Beitragvon PoorYorick » 23. März 2019, 11:44

Hallo,
ich bin Stanislav, 20, männlich und bin ziemlich sicher, dass ich SPS habe, könnte mich aber irren. Vor ca. 2 Jahren war eigentlich alles noch ganz gut. Ich hatte gute Noten in der Schule; Freunde, die mich unterstützten; breites Feld von Interessen (Gaming, Filme, Bücher, Musik). Dennoch war ich die meiste Zeit alleine und habe mich auch nie einsam gefühlt. Sehr gerne bin ich immer durchs Land Fahrrad gefahren und habe Hörbücher, oder Podcasts gehört. Hatte seit einigen Jahren einen Tinnitus (der sich ohne Grund entwickelt zu haben scheint, Gehör ist sehr gut), habe aber gut gelernt damit umzugehen und den zu ignorieren. Ich war schon lange relativ unemotional/rational, aber zufrieden.

Vor zwei Jahren habe ich auf meiner 18. Geburtstagsfeier einmal gekifft und hatte eine Panikattacke. Einige Tage später merkte ich dann, wie ich ständig darüber nachdachte, dass etwas nicht stimmte und nicht damit aufhören konnte. Ich fühlte mich falsch in der Welt und war nicht mehr so richtig im Moment. Alles schien auf einmal so verwirrend und kompliziert, die mentale Klarheit war hin. Einige Tage darauf schienen plötzlich auch Lichter sehr grell zu sein und ich meinte eine Art "Tunnelblick" entwickelt zu haben. Das war der Beginn meiner Depersonalisation, die ich bis heute auch nicht los bin. Hauptsymptome sind extremes selbstreflektives Grübeln, sich nicht im Moment fühlen, Freud- und Interessenlosigkeit und auch ein verwirrter Blick in meine Zukunft, bzw. fehlende Ambitionen. Symptome, die mich extrem belasten und mir meine Lebensfreude genommen haben. Ich war schon beim Neurologen, beim Augenarzt, beim Hausarzt. Keiner konnte etwas außergewöhnliches Feststellen. Seit fast zwei Jahren mache ich auch Verhaltenstherapie, aber ich hab das Gefühl wir kommen kaum weiter. Einige Male habe ich dort geweint, sonst kann ich das eigentlich nicht.

Also, falls das noch nicht zu sehr nach SPS klingt, der Part kommt jetzt: Vor ca. einer Woche bin ich auf das Störungsbild SPS gestoßen und bin erstmal in Panik ausgebrochen. Es traf alles so genau auf mich zu: Wenige Tätigkeiten bereiten Freude, emotionale Kühle, flache Affektivität, reduzierte Fähigkeit wärme, zärtliche Gefühle für andere oder Ärger auszudrücken, (fast) Gleichgültigkeit gegenüber Lob und Kritik, Wenig Interesse an sexuellen Erfahrungen (nicht asexuell, explizit wenig Interesse an sexuellen Erfahrungen mit anderen Menschen). Ich habe zwei-drei enge Freunde und auch andere nicht so enge, mit denen ich trotzdem was unternehme. Ich glaube nicht, dass ich je Liebe empfunden habe. Die Vorstellung arbeiten zu müssen strengt mich an, weil ich immer so viel vortäuschen muss und das anstrengend ist.
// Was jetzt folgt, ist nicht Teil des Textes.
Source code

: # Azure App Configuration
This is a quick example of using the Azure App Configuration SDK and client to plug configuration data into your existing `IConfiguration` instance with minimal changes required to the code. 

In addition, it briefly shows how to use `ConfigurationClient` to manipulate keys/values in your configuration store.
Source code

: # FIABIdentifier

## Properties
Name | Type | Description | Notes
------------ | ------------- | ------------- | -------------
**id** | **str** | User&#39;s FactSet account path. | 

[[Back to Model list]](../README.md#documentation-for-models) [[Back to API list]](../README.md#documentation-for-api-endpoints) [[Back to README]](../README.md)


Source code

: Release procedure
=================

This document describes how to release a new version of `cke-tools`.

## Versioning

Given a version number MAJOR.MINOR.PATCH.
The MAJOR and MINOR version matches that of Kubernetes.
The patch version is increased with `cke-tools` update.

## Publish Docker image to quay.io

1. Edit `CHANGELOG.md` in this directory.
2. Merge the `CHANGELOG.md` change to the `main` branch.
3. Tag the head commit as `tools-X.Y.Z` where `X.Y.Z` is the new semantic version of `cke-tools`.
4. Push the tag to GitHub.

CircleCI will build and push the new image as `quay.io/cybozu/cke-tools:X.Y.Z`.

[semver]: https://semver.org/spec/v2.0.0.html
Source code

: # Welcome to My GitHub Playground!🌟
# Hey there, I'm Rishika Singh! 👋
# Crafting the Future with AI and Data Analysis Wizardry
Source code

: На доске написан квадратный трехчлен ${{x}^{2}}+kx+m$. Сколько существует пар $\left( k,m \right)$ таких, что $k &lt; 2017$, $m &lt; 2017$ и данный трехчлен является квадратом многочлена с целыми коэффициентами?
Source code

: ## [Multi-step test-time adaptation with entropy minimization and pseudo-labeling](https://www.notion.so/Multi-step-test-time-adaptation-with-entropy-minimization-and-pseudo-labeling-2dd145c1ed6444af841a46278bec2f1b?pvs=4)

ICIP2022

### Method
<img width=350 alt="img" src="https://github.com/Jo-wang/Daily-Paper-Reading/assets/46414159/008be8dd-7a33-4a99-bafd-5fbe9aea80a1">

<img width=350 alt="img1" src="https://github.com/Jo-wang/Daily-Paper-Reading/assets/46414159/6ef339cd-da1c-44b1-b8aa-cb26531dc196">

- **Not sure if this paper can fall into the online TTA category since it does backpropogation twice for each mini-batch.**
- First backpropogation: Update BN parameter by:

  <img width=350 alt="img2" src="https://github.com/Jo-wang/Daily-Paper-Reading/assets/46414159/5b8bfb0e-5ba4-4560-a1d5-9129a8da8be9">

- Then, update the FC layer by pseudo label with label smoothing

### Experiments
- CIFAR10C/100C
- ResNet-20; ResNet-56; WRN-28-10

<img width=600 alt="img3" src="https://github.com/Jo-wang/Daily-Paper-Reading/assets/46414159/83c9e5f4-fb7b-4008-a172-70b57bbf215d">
Danach bin ich ziemlich in Panik verfallen, weil die Leute auf dem /r/Schizoid Subreddit so pessimistisch waren alle und die Idee, dass ich nie wieder Freude am Leben finden könnte, hat mir Angst gemacht. Ich weiß aber auch, dass eine Persönlichkeitsstörung nicht einfach so entsteht und auch schon in früheren Jahren. Das Problem ist: Ich kann mich, wegen der Depersonalisation, sehr schlecht daran erinnern, wie es war ich zu sein. Ich erinnere mich immer nur an die selben Szenen. Ich kann mir aber nicht vorstellen, dass ich auch früher so kalt war. Ich kann mir durchaus vorstellen, dass ich auch früher kaum Interesse an einer Beziehung gehabt habe. Ich weiß nicht, ob ich je meine Eltern geliebt habe, auch wenn sie mich zweifelsohne lieben und geliebt haben. Das ist auch der Knackpunkt. Es kann doch eigentlich nicht sein, dass ich eine Persönlichkeitsstörung entwickle, wenn meine Kindheit relativ unaufgeregt war und meine Eltern mich sehr lieben, oder? Ich kenne auch keine Fälle von psychischen Störungen in meiner Familie. Das einzige, was mir einfallen würde ist, dass es an den Umzügen liegt und daran, dass ich im Kindergarten noch kein deutsch konnte und es schwer hatte mir anderen zu Kommunizieren. (Ich bin in der Ukraine geboren) Ich war viel in meiner Kindheit auf mich alleine gestellt, aber ich hatte nicht das Gefühl, dass ich in besonderem Maße isoliert war. Ich war sehr viel am PC und es hat mich auch fasziniert. An sich, habe ich aber auch kein Kindheitstrauma und nicht wenige Freunde gehabt. Ich frage mich aber trotzdem, inwieweit ich früher schon geschauspielert habe um rein zu passen. Ich kann mich eigentlich nicht daran erinnern, dass ich früher alles nur gespielt habe, oder doch? Ich war eigentlich gerne unter Leute, auch wenn ich schüchtern war. Jetzt eigentlich nicht mehr.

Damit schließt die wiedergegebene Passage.